----- Extracted entries

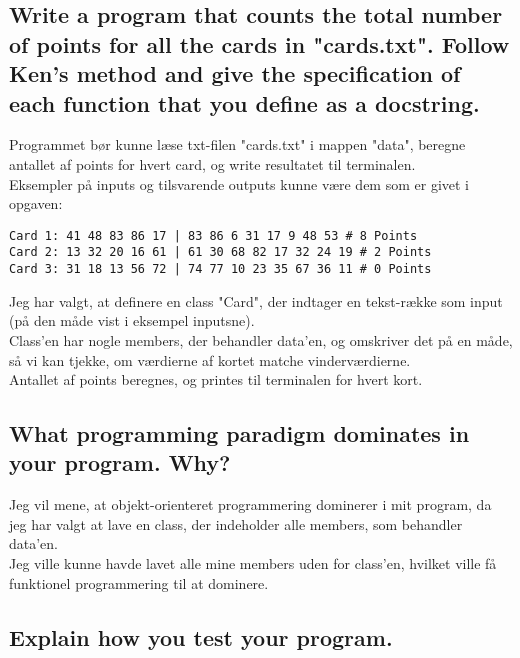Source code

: \documentclass[a4paper,12pt]{article}
\begin{document}
\subsection[Write a program that counts the total number of points for all the cards]{Write a program that counts the total number of points for all the cards in "cards.txt".
Follow Ken's method and give the specification of each function that you define as a docstring.}

Programmet bør kunne læse txt-filen "cards.txt" i mappen "data", beregne antallet af points for hvert card, og write resultatet til terminalen.\\
Eksempler på inputs og tilsvarende outputs kunne være dem som er givet i opgaven:
\begin{lstlisting}
Card 1: 41 48 83 86 17 | 83 86 6 31 17 9 48 53 # 8 Points
Card 2: 13 32 20 16 61 | 61 30 68 82 17 32 24 19 # 2 Points
Card 3: 31 18 13 56 72 | 74 77 10 23 35 67 36 11 # 0 Points
\end{lstlisting} 
Jeg har valgt, at definere en class "Card", der indtager en tekst-række som input (på den måde vist i eksempel inputsne).\\
Class'en har nogle members, der behandler data'en, og omskriver det på en måde, så vi kan tjekke, om værdierne af kortet matche vinderværdierne.\\
Antallet af points beregnes, og printes til terminalen for hvert kort.

\subsection[What programming paradigm dominates in your program]{What programming paradigm dominates in your program. Why?}

Jeg vil mene, at objekt-orienteret programmering dominerer i mit program, da jeg har valgt at lave en class, der indeholder alle members, som behandler data'en.\\
Jeg ville kunne havde lavet alle mine members uden for class'en, hvilket ville få funktionel programmering til at dominere.

\subsection[Explain how you test your program]{Explain how you test your program.}
\end{document}
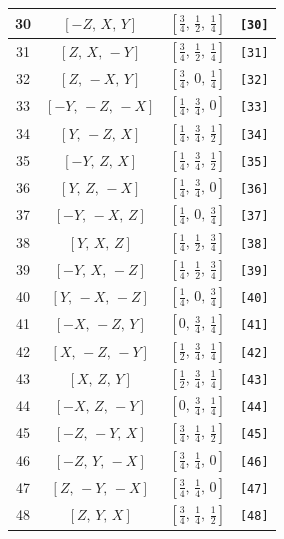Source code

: \documentclass[fleqn,8pt]{jsarticle}
\begin{document}
\begin{longtable}{cccc}
30 & $\left[ - Z,\, X,\, Y \right]$ & $\left[ \frac{3}{4},\, \frac{1}{2},\, \frac{1}{4} \right]$ & {\tt [30]} \\ \hline
31 & $\left[ Z,\, X,\, - Y \right]$ & $\left[ \frac{3}{4},\, \frac{1}{2},\, \frac{1}{4} \right]$ & {\tt [31]} \\ \hline
32 & $\left[ Z,\, - X,\, Y \right]$ & $\left[ \frac{3}{4},\, 0,\, \frac{1}{4} \right]$ & {\tt [32]} \\ \hline
33 & $\left[ - Y,\, - Z,\, - X \right]$ & $\left[ \frac{1}{4},\, \frac{3}{4},\, 0 \right]$ & {\tt [33]} \\ \hline
34 & $\left[ Y,\, - Z,\, X \right]$ & $\left[ \frac{1}{4},\, \frac{3}{4},\, \frac{1}{2} \right]$ & {\tt [34]} \\ \hline
35 & $\left[ - Y,\, Z,\, X \right]$ & $\left[ \frac{1}{4},\, \frac{3}{4},\, \frac{1}{2} \right]$ & {\tt [35]} \\ \hline
36 & $\left[ Y,\, Z,\, - X \right]$ & $\left[ \frac{1}{4},\, \frac{3}{4},\, 0 \right]$ & {\tt [36]} \\ \hline
37 & $\left[ - Y,\, - X,\, Z \right]$ & $\left[ \frac{1}{4},\, 0,\, \frac{3}{4} \right]$ & {\tt [37]} \\ \hline
38 & $\left[ Y,\, X,\, Z \right]$ & $\left[ \frac{1}{4},\, \frac{1}{2},\, \frac{3}{4} \right]$ & {\tt [38]} \\ \hline
39 & $\left[ - Y,\, X,\, - Z \right]$ & $\left[ \frac{1}{4},\, \frac{1}{2},\, \frac{3}{4} \right]$ & {\tt [39]} \\ \hline
40 & $\left[ Y,\, - X,\, - Z \right]$ & $\left[ \frac{1}{4},\, 0,\, \frac{3}{4} \right]$ & {\tt [40]} \\ \hline
41 & $\left[ - X,\, - Z,\, Y \right]$ & $\left[ 0,\, \frac{3}{4},\, \frac{1}{4} \right]$ & {\tt [41]} \\ \hline
42 & $\left[ X,\, - Z,\, - Y \right]$ & $\left[ \frac{1}{2},\, \frac{3}{4},\, \frac{1}{4} \right]$ & {\tt [42]} \\ \hline
43 & $\left[ X,\, Z,\, Y \right]$ & $\left[ \frac{1}{2},\, \frac{3}{4},\, \frac{1}{4} \right]$ & {\tt [43]} \\ \hline
44 & $\left[ - X,\, Z,\, - Y \right]$ & $\left[ 0,\, \frac{3}{4},\, \frac{1}{4} \right]$ & {\tt [44]} \\ \hline
45 & $\left[ - Z,\, - Y,\, X \right]$ & $\left[ \frac{3}{4},\, \frac{1}{4},\, \frac{1}{2} \right]$ & {\tt [45]} \\ \hline
46 & $\left[ - Z,\, Y,\, - X \right]$ & $\left[ \frac{3}{4},\, \frac{1}{4},\, 0 \right]$ & {\tt [46]} \\ \hline
47 & $\left[ Z,\, - Y,\, - X \right]$ & $\left[ \frac{3}{4},\, \frac{1}{4},\, 0 \right]$ & {\tt [47]} \\ \hline
48 & $\left[ Z,\, Y,\, X \right]$ & $\left[ \frac{3}{4},\, \frac{1}{4},\, \frac{1}{2} \right]$ & {\tt [48]} \\
\end{longtable}
\end{document}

----------

Work request:
Using the entries above, say how many lines contain the string "members"; the number is the full reply.

Output of the exercise:
3